Modern American Poetry

(Sean Pound) #1

(^122) Helen Hennessy Vendler
This day writhes with what? The lecturer
On This Beautiful World Of Ours composes himself
And hems the planet rose and haws it ripe ...
If the day writhes, it is not with revelations.
One goes on asking questions. That, then, is one
Of the categories. So said, this placid space
Is changed. It is not so blue as we thought. To be blue
There must be no questions ...
It would be enough
If we were ever, just once, at the middle, fixed
In This Beautiful World Of Ours and not as now,
Helplessly at the edge, enough to be
Complete, because at the middle, if only in sense,
And in that enormous sense, merely enjoy. (429)
Credences of Summer,which begins “at the middle,” is undermined by the
difficulties made so bald in this later poem. To be blue, there must be no
questions. Stevens’ desperate, if truthful, expedient with which to end the
poem is the creation of the inhuman author whose characters undergo
spontaneous generation for a flicker of feeling. This inhuman author is the
hermit in the hermitage at the center, and he, not the senses, controls the
ending of the poem.
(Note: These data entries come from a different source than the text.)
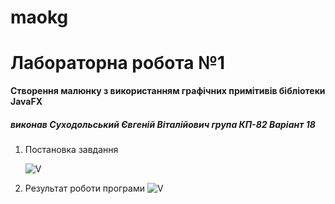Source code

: # maokg


# Лабораторна робота №1

**Створення малюнку з використанням графічних примітивів бібліотеки JavaFX**

##### виконав Суходольський Євгеній Віталійович група КП-82 Варіант 18

1. Постановка завдання

   ![V](https://res.cloudinary.com/nicereadcloud/image/upload/v1613225120/task_lrnsne.png)
   
2. Результат роботи програми
   ![V](https://res.cloudinary.com/nicereadcloud/image/upload/v1613225119/result_zhwxzd.png)
       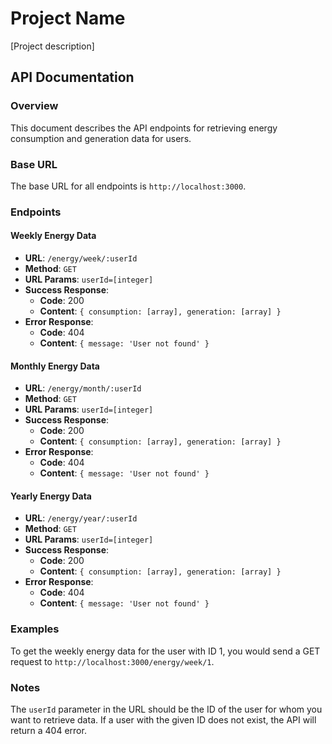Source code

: # Project Name

[Project description]

## API Documentation

### Overview

This document describes the API endpoints for retrieving energy consumption and generation data for users.

### Base URL

The base URL for all endpoints is `http://localhost:3000`.

### Endpoints

#### Weekly Energy Data

- **URL**: `/energy/week/:userId`
- **Method**: `GET`
- **URL Params**: `userId=[integer]`
- **Success Response**: 
  - **Code**: 200
  - **Content**: `{ consumption: [array], generation: [array] }`
- **Error Response**: 
  - **Code**: 404
  - **Content**: `{ message: 'User not found' }`

#### Monthly Energy Data

- **URL**: `/energy/month/:userId`
- **Method**: `GET`
- **URL Params**: `userId=[integer]`
- **Success Response**: 
  - **Code**: 200
  - **Content**: `{ consumption: [array], generation: [array] }`
- **Error Response**: 
  - **Code**: 404
  - **Content**: `{ message: 'User not found' }`

#### Yearly Energy Data

- **URL**: `/energy/year/:userId`
- **Method**: `GET`
- **URL Params**: `userId=[integer]`
- **Success Response**: 
  - **Code**: 200
  - **Content**: `{ consumption: [array], generation: [array] }`
- **Error Response**: 
  - **Code**: 404
  - **Content**: `{ message: 'User not found' }`

### Examples

To get the weekly energy data for the user with ID 1, you would send a GET request to `http://localhost:3000/energy/week/1`.

### Notes

The `userId` parameter in the URL should be the ID of the user for whom you want to retrieve data. If a user with the given ID does not exist, the API will return a 404 error.
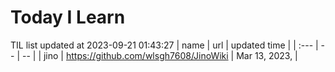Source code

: # Today I Learn 
TIL list updated at 2023-09-21 01:43:27
| name | url | updated time |
| :--- | -- | -- |
| jino | https://github.com/wlsgh7608/JinoWiki | Mar 13, 2023, |
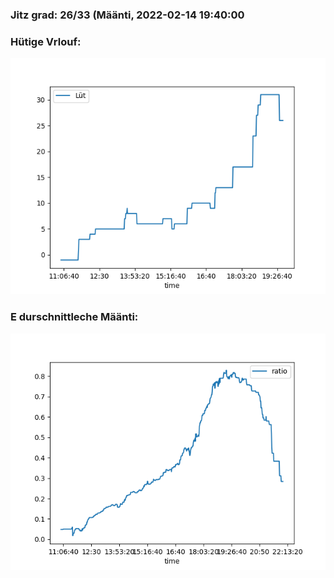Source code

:### Jitz grad: 26/33 (Määnti, 2022-02-14 19:40:00

### Hütige Vrlouf:
![Graph](Today.png)

### E durschnittleche Määnti:
![Graph](Määnti.png)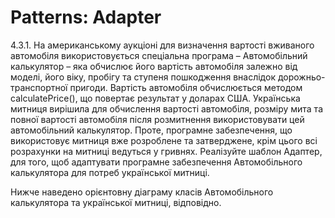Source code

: # Patterns: Adapter
4.3.1.  На американському аукціоні для визначення
вартості вживаного автомобіля використовується спеціальна програма – Автомобільний
калькулятор – яка обчислює його вартість автомобіля залежно від моделі, його
віку, пробігу та ступеня пошкодження внаслідок дорожньо-транспортної пригоди.
Вартість автомобіля обчислюється методом calculatePrice(), що повертає результат у доларах США.
Українська митниця вирішила для обчислення вартості автомобіля, розміру мита та
повної вартості автомобіля після розмитнення використовувати цей автомобільний
калькулятор. Проте, програмне забезпечення, що використовує митниця вже
розроблене та затверджене, крім цього всі розрахунки на митниці ведуться у
гривнях. Реалізуйте шаблон Адаптер, для того, щоб адаптувати програмне
забезпечення Автомобільного калькулятора для потреб української митниці.


Нижче наведено
орієнтовну діаграму класів Автомобільного калькулятора та української митниці,
відповідно.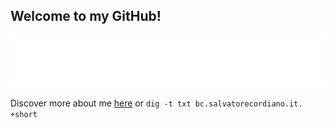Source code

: ## Welcome to my GitHub!

<div align="center">
    <a href="https://www.salvatorecordiano.it/">
        <img src="https://raw.githubusercontent.com/salvatorecordiano/salvatorecordiano/master/welcome.svg?v=202011161525" alt="Welcome to my GitHub!" />
    </a>
</div>

Discover more about me [here](https://www.salvatorecordiano.it) or `dig -t txt bc.salvatorecordiano.it. +short`
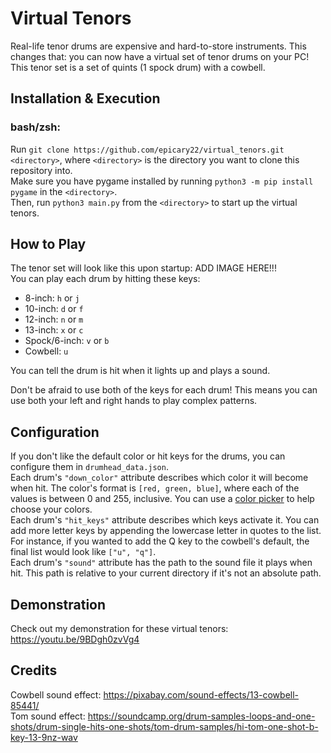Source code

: # Virtual Tenors

Real-life tenor drums are expensive and hard-to-store instruments. This changes that: you can now have a virtual set
of tenor drums on your PC! This tenor set is a set of quints (1 spock drum) with a cowbell.

## Installation & Execution
### bash/zsh: 
Run `git clone https://github.com/epicary22/virtual_tenors.git <directory>`, where `<directory>` is the directory you 
want to clone this repository into.  
Make sure you have pygame installed by running `python3 -m pip install pygame` in the `<directory>`.  
Then, run `python3 main.py` from the `<directory>` to start up the virtual tenors.

## How to Play
The tenor set will look like this upon startup:
ADD IMAGE HERE!!!  
You can play each drum by hitting these keys:
* 8-inch: `h` or `j`
* 10-inch: `d` or `f`
* 12-inch: `n` or `m`
* 13-inch: `x` or `c`
* Spock/6-inch: `v` or `b`
* Cowbell: `u`

You can tell the drum is hit when it lights up and plays a sound.

Don't be afraid to use both of the keys for each drum! This means you can use both your left and right hands to play
complex patterns.

## Configuration
If you don't like the default color or hit keys for the drums, you can configure them in `drumhead_data.json`.  
Each drum's `"down_color"` attribute describes which color it will become when hit.
The color's format is `[red, green, blue]`, where each of the values is between 0 and 255, inclusive.
You can use a <a href="https://g.co/kgs/xyHMC3A">color picker</a> to help choose your colors.  
Each drum's `"hit_keys"` attribute describes which keys activate it. You can add more letter keys by appending
the lowercase letter in quotes to the list. For instance, if you wanted to add the Q key to the cowbell's default,
the final list would look like `["u", "q"]`.  
Each drum's `"sound"` attribute has the path to the sound file it plays when hit. This path is relative to your current
directory if it's not an absolute path.

## Demonstration
Check out my demonstration for these virtual tenors: https://youtu.be/9BDgh0zvVg4

## Credits
Cowbell sound effect: https://pixabay.com/sound-effects/13-cowbell-85441/  
Tom sound effect: https://soundcamp.org/drum-samples-loops-and-one-shots/drum-single-hits-one-shots/tom-drum-samples/hi-tom-one-shot-b-key-13-9nz-wav
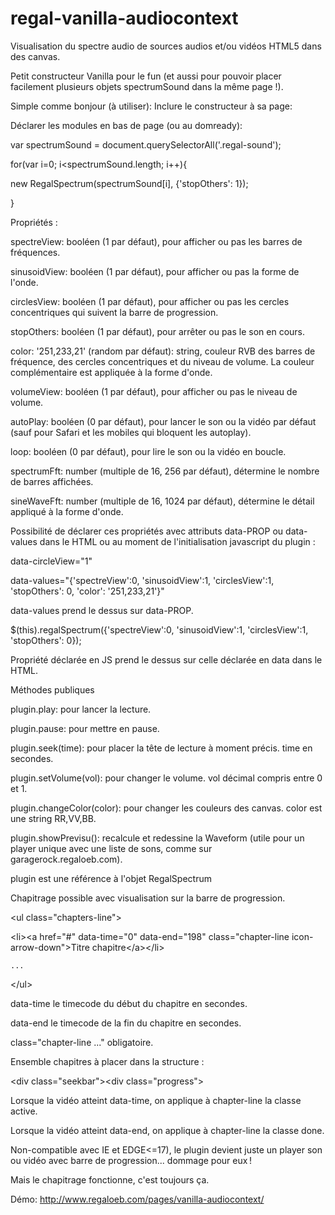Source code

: # regal-vanilla-audiocontext
Visualisation du spectre audio de sources audios et/ou vidéos HTML5 dans des canvas.

Petit constructeur Vanilla pour le fun (et aussi pour pouvoir placer facilement plusieurs objets spectrumSound dans la même page !).

Simple comme bonjour (à utiliser):
Inclure le constructeur à sa page:
<script src="js/vanilla-regalSpectrum.min.js"></script>

Déclarer les modules en bas de page (ou au domready):

var spectrumSound = document.querySelectorAll('.regal-sound');

for(var i=0; i<spectrumSound.length; i++){

   new RegalSpectrum(spectrumSound[i], {'stopOthers': 1});
    
}


Propriétés :

spectreView: booléen (1 par défaut), pour afficher ou pas les barres de fréquences.

sinusoidView: booléen (1 par défaut), pour afficher ou pas la forme de l'onde.

circlesView: booléen (1 par défaut), pour afficher ou pas les cercles concentriques qui suivent la barre de progression.

stopOthers: booléen (1 par défaut), pour arrêter ou pas le son en cours.

color: '251,233,21' (random par défaut): string, couleur RVB des barres de fréquence, des cercles concentriques et du niveau de volume. La couleur complémentaire est appliquée à la forme d'onde.

volumeView: booléen (1 par défaut), pour afficher ou pas le niveau de volume.

autoPlay: booléen (0 par défaut), pour lancer le son ou la vidéo par défaut (sauf pour Safari et les mobiles qui bloquent les autoplay).

loop: booléen (0 par défaut), pour lire le son ou la vidéo en boucle.

spectrumFft: number (multiple de 16, 256 par défaut), détermine le nombre de barres affichées.

sineWaveFft: number (multiple de 16, 1024 par défaut), détermine le détail appliqué à la forme d'onde.


Possibilité de déclarer ces propriétés avec attributs data-PROP ou data-values dans le HTML ou au moment de l'initialisation javascript du plugin :

data-circleView="1"

data-values="{'spectreView':0, 'sinusoidView':1, 'circlesView':1, 'stopOthers': 0, 'color': '251,233,21'}"

data-values prend le dessus sur data-PROP.

$(this).regalSpectrum({'spectreView':0, 'sinusoidView':1, 'circlesView':1, 'stopOthers': 0});

Propriété déclarée en JS prend le dessus sur celle déclarée en data dans le HTML.


Méthodes publiques

plugin.play: pour lancer la lecture.

plugin.pause: pour mettre en pause.

plugin.seek(time): pour placer la tête de lecture à moment précis. time en secondes.

plugin.setVolume(vol): pour changer le volume. vol décimal compris entre 0 et 1.

plugin.changeColor(color): pour changer les couleurs des canvas. color est une string RR,VV,BB.

plugin.showPrevisu(): recalcule et redessine la Waveform (utile pour un player unique avec une liste de sons, comme sur garagerock.regaloeb.com).

plugin est une référence à l'objet RegalSpectrum


Chapitrage possible avec visualisation sur la barre de progression.

&lt;ul class="chapters-line">

   &lt;li>&lt;a href="#" data-time="0" data-end="198" class="chapter-line icon-arrow-down">Titre chapitre&lt;/a>&lt;/li>
    
    ...
    
&lt;/ul>

   data-time le timecode du début du chapitre en secondes.
    
   data-end le timecode de la fin du chapitre en secondes.
    
class="chapter-line ..." obligatoire.

Ensemble chapitres à placer dans la structure :

&lt;div class="seekbar">&lt;div class="progress">

Lorsque la vidéo atteint data-time, on applique à chapter-line la classe active.

Lorsque la vidéo atteint data-end, on applique à chapter-line la classe done.


Non-compatible avec IE et EDGE<=17), le plugin devient juste un player son ou vidéo avec barre de progression... dommage pour eux !

Mais le chapitrage fonctionne, c'est toujours ça.

Démo: http://www.regaloeb.com/pages/vanilla-audiocontext/
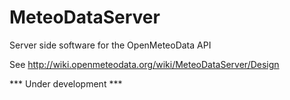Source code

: MeteoDataServer
===============

Server side software for the OpenMeteoData API

See http://wiki.openmeteodata.org/wiki/MeteoDataServer/Design

*** Under development ***
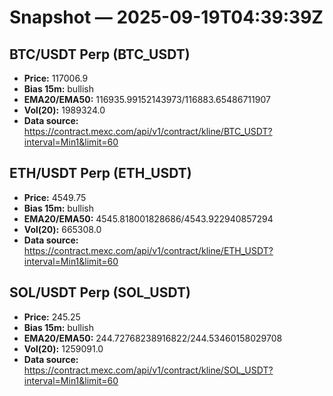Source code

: # Snapshot — 2025-09-19T04:39:39Z

## BTC/USDT Perp (BTC_USDT)
- **Price:** 117006.9
- **Bias 15m:** bullish
- **EMA20/EMA50:** 116935.99152143973/116883.65486711907
- **Vol(20):** 1989324.0
- **Data source:** https://contract.mexc.com/api/v1/contract/kline/BTC_USDT?interval=Min1&limit=60

## ETH/USDT Perp (ETH_USDT)
- **Price:** 4549.75
- **Bias 15m:** bullish
- **EMA20/EMA50:** 4545.818001828686/4543.922940857294
- **Vol(20):** 665308.0
- **Data source:** https://contract.mexc.com/api/v1/contract/kline/ETH_USDT?interval=Min1&limit=60

## SOL/USDT Perp (SOL_USDT)
- **Price:** 245.25
- **Bias 15m:** bullish
- **EMA20/EMA50:** 244.72768238916822/244.53460158029708
- **Vol(20):** 1259091.0
- **Data source:** https://contract.mexc.com/api/v1/contract/kline/SOL_USDT?interval=Min1&limit=60
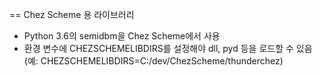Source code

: == Chez Scheme 용 라이브러리

* Python 3.6의 semidbm을 Chez Scheme에서 사용
* 환경 변수에 CHEZSCHEMELIBDIRS를 설정해야 dll, pyd 등을 로드할 수 있음 
 (예: CHEZSCHEMELIBDIRS=C:/dev/ChezScheme/thunderchez)

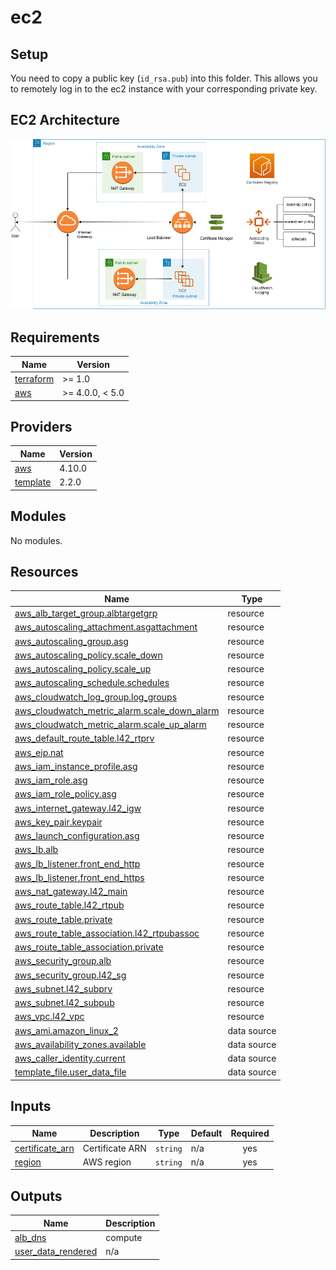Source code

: # ec2

## Setup

You need to copy a public key (`id_rsa.pub`) into this folder. This allows you
to remotely log in to the ec2 instance with your corresponding private key.

## EC2 Architecture

![ec2](../diagrams/ec2.drawio.png)

<!-- BEGIN_TF_DOCS -->
## Requirements

| Name | Version |
|------|---------|
| <a name="requirement_terraform"></a> [terraform](#requirement\_terraform) | >= 1.0 |
| <a name="requirement_aws"></a> [aws](#requirement\_aws) | >= 4.0.0, < 5.0 |

## Providers

| Name | Version |
|------|---------|
| <a name="provider_aws"></a> [aws](#provider\_aws) | 4.10.0 |
| <a name="provider_template"></a> [template](#provider\_template) | 2.2.0 |

## Modules

No modules.

## Resources

| Name | Type |
|------|------|
| [aws_alb_target_group.albtargetgrp](https://registry.terraform.io/providers/hashicorp/aws/latest/docs/resources/alb_target_group) | resource |
| [aws_autoscaling_attachment.asgattachment](https://registry.terraform.io/providers/hashicorp/aws/latest/docs/resources/autoscaling_attachment) | resource |
| [aws_autoscaling_group.asg](https://registry.terraform.io/providers/hashicorp/aws/latest/docs/resources/autoscaling_group) | resource |
| [aws_autoscaling_policy.scale_down](https://registry.terraform.io/providers/hashicorp/aws/latest/docs/resources/autoscaling_policy) | resource |
| [aws_autoscaling_policy.scale_up](https://registry.terraform.io/providers/hashicorp/aws/latest/docs/resources/autoscaling_policy) | resource |
| [aws_autoscaling_schedule.schedules](https://registry.terraform.io/providers/hashicorp/aws/latest/docs/resources/autoscaling_schedule) | resource |
| [aws_cloudwatch_log_group.log_groups](https://registry.terraform.io/providers/hashicorp/aws/latest/docs/resources/cloudwatch_log_group) | resource |
| [aws_cloudwatch_metric_alarm.scale_down_alarm](https://registry.terraform.io/providers/hashicorp/aws/latest/docs/resources/cloudwatch_metric_alarm) | resource |
| [aws_cloudwatch_metric_alarm.scale_up_alarm](https://registry.terraform.io/providers/hashicorp/aws/latest/docs/resources/cloudwatch_metric_alarm) | resource |
| [aws_default_route_table.l42_rtprv](https://registry.terraform.io/providers/hashicorp/aws/latest/docs/resources/default_route_table) | resource |
| [aws_eip.nat](https://registry.terraform.io/providers/hashicorp/aws/latest/docs/resources/eip) | resource |
| [aws_iam_instance_profile.asg](https://registry.terraform.io/providers/hashicorp/aws/latest/docs/resources/iam_instance_profile) | resource |
| [aws_iam_role.asg](https://registry.terraform.io/providers/hashicorp/aws/latest/docs/resources/iam_role) | resource |
| [aws_iam_role_policy.asg](https://registry.terraform.io/providers/hashicorp/aws/latest/docs/resources/iam_role_policy) | resource |
| [aws_internet_gateway.l42_igw](https://registry.terraform.io/providers/hashicorp/aws/latest/docs/resources/internet_gateway) | resource |
| [aws_key_pair.keypair](https://registry.terraform.io/providers/hashicorp/aws/latest/docs/resources/key_pair) | resource |
| [aws_launch_configuration.asg](https://registry.terraform.io/providers/hashicorp/aws/latest/docs/resources/launch_configuration) | resource |
| [aws_lb.alb](https://registry.terraform.io/providers/hashicorp/aws/latest/docs/resources/lb) | resource |
| [aws_lb_listener.front_end_http](https://registry.terraform.io/providers/hashicorp/aws/latest/docs/resources/lb_listener) | resource |
| [aws_lb_listener.front_end_https](https://registry.terraform.io/providers/hashicorp/aws/latest/docs/resources/lb_listener) | resource |
| [aws_nat_gateway.l42_main](https://registry.terraform.io/providers/hashicorp/aws/latest/docs/resources/nat_gateway) | resource |
| [aws_route_table.l42_rtpub](https://registry.terraform.io/providers/hashicorp/aws/latest/docs/resources/route_table) | resource |
| [aws_route_table.private](https://registry.terraform.io/providers/hashicorp/aws/latest/docs/resources/route_table) | resource |
| [aws_route_table_association.l42_rtpubassoc](https://registry.terraform.io/providers/hashicorp/aws/latest/docs/resources/route_table_association) | resource |
| [aws_route_table_association.private](https://registry.terraform.io/providers/hashicorp/aws/latest/docs/resources/route_table_association) | resource |
| [aws_security_group.alb](https://registry.terraform.io/providers/hashicorp/aws/latest/docs/resources/security_group) | resource |
| [aws_security_group.l42_sg](https://registry.terraform.io/providers/hashicorp/aws/latest/docs/resources/security_group) | resource |
| [aws_subnet.l42_subprv](https://registry.terraform.io/providers/hashicorp/aws/latest/docs/resources/subnet) | resource |
| [aws_subnet.l42_subpub](https://registry.terraform.io/providers/hashicorp/aws/latest/docs/resources/subnet) | resource |
| [aws_vpc.l42_vpc](https://registry.terraform.io/providers/hashicorp/aws/latest/docs/resources/vpc) | resource |
| [aws_ami.amazon_linux_2](https://registry.terraform.io/providers/hashicorp/aws/latest/docs/data-sources/ami) | data source |
| [aws_availability_zones.available](https://registry.terraform.io/providers/hashicorp/aws/latest/docs/data-sources/availability_zones) | data source |
| [aws_caller_identity.current](https://registry.terraform.io/providers/hashicorp/aws/latest/docs/data-sources/caller_identity) | data source |
| [template_file.user_data_file](https://registry.terraform.io/providers/hashicorp/template/latest/docs/data-sources/file) | data source |

## Inputs

| Name | Description | Type | Default | Required |
|------|-------------|------|---------|:--------:|
| <a name="input_certificate_arn"></a> [certificate\_arn](#input\_certificate\_arn) | Certificate ARN | `string` | n/a | yes |
| <a name="input_region"></a> [region](#input\_region) | AWS region | `string` | n/a | yes |

## Outputs

| Name | Description |
|------|-------------|
| <a name="output_alb_dns"></a> [alb\_dns](#output\_alb\_dns) | compute |
| <a name="output_user_data_rendered"></a> [user\_data\_rendered](#output\_user\_data\_rendered) | n/a |
<!-- END_TF_DOCS -->

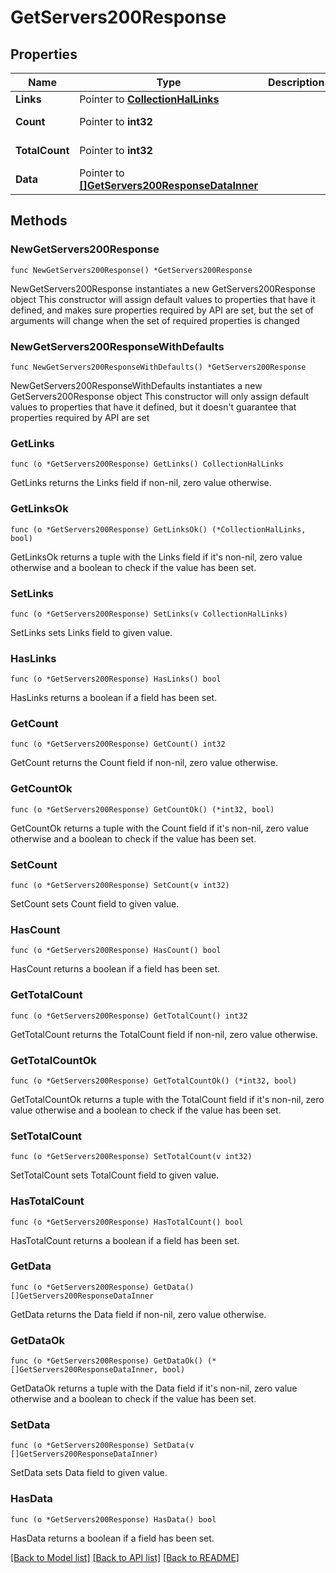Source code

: # GetServers200Response

## Properties

Name | Type | Description | Notes
------------ | ------------- | ------------- | -------------
**Links** | Pointer to [**CollectionHalLinks**](CollectionHalLinks.md) |  | [optional] 
**Count** | Pointer to **int32** |  | [optional] [readonly] 
**TotalCount** | Pointer to **int32** |  | [optional] [readonly] 
**Data** | Pointer to [**[]GetServers200ResponseDataInner**](GetServers200ResponseDataInner.md) |  | [optional] [readonly] 

## Methods

### NewGetServers200Response

`func NewGetServers200Response() *GetServers200Response`

NewGetServers200Response instantiates a new GetServers200Response object
This constructor will assign default values to properties that have it defined,
and makes sure properties required by API are set, but the set of arguments
will change when the set of required properties is changed

### NewGetServers200ResponseWithDefaults

`func NewGetServers200ResponseWithDefaults() *GetServers200Response`

NewGetServers200ResponseWithDefaults instantiates a new GetServers200Response object
This constructor will only assign default values to properties that have it defined,
but it doesn't guarantee that properties required by API are set

### GetLinks

`func (o *GetServers200Response) GetLinks() CollectionHalLinks`

GetLinks returns the Links field if non-nil, zero value otherwise.

### GetLinksOk

`func (o *GetServers200Response) GetLinksOk() (*CollectionHalLinks, bool)`

GetLinksOk returns a tuple with the Links field if it's non-nil, zero value otherwise
and a boolean to check if the value has been set.

### SetLinks

`func (o *GetServers200Response) SetLinks(v CollectionHalLinks)`

SetLinks sets Links field to given value.

### HasLinks

`func (o *GetServers200Response) HasLinks() bool`

HasLinks returns a boolean if a field has been set.

### GetCount

`func (o *GetServers200Response) GetCount() int32`

GetCount returns the Count field if non-nil, zero value otherwise.

### GetCountOk

`func (o *GetServers200Response) GetCountOk() (*int32, bool)`

GetCountOk returns a tuple with the Count field if it's non-nil, zero value otherwise
and a boolean to check if the value has been set.

### SetCount

`func (o *GetServers200Response) SetCount(v int32)`

SetCount sets Count field to given value.

### HasCount

`func (o *GetServers200Response) HasCount() bool`

HasCount returns a boolean if a field has been set.

### GetTotalCount

`func (o *GetServers200Response) GetTotalCount() int32`

GetTotalCount returns the TotalCount field if non-nil, zero value otherwise.

### GetTotalCountOk

`func (o *GetServers200Response) GetTotalCountOk() (*int32, bool)`

GetTotalCountOk returns a tuple with the TotalCount field if it's non-nil, zero value otherwise
and a boolean to check if the value has been set.

### SetTotalCount

`func (o *GetServers200Response) SetTotalCount(v int32)`

SetTotalCount sets TotalCount field to given value.

### HasTotalCount

`func (o *GetServers200Response) HasTotalCount() bool`

HasTotalCount returns a boolean if a field has been set.

### GetData

`func (o *GetServers200Response) GetData() []GetServers200ResponseDataInner`

GetData returns the Data field if non-nil, zero value otherwise.

### GetDataOk

`func (o *GetServers200Response) GetDataOk() (*[]GetServers200ResponseDataInner, bool)`

GetDataOk returns a tuple with the Data field if it's non-nil, zero value otherwise
and a boolean to check if the value has been set.

### SetData

`func (o *GetServers200Response) SetData(v []GetServers200ResponseDataInner)`

SetData sets Data field to given value.

### HasData

`func (o *GetServers200Response) HasData() bool`

HasData returns a boolean if a field has been set.


[[Back to Model list]](../README.md#documentation-for-models) [[Back to API list]](../README.md#documentation-for-api-endpoints) [[Back to README]](../README.md)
Earlier, Stevens had denied that the natural mountain
depended in any way on the hermit:
It is not
A hermit’s truth nor symbol in hermitage.
It is the visible rock, the audible.
But if the personae of summer are the author’s creations, so perhaps is the
rock of summer, and the poem, by posing what are for Stevens the false poles
of reality on the one hand and imagination on the other, diverts him from his
truer subject: the variety of several imaginative modes playing on any one
thing. He is never more uneasy than when he is trying to claim some
autonomy for haymows in Oley, as he does earlier in the poem; it forces him
into his concluding evocation of a disembodied and inhuman author as
proper counterpart to the irremediably obdurate hay.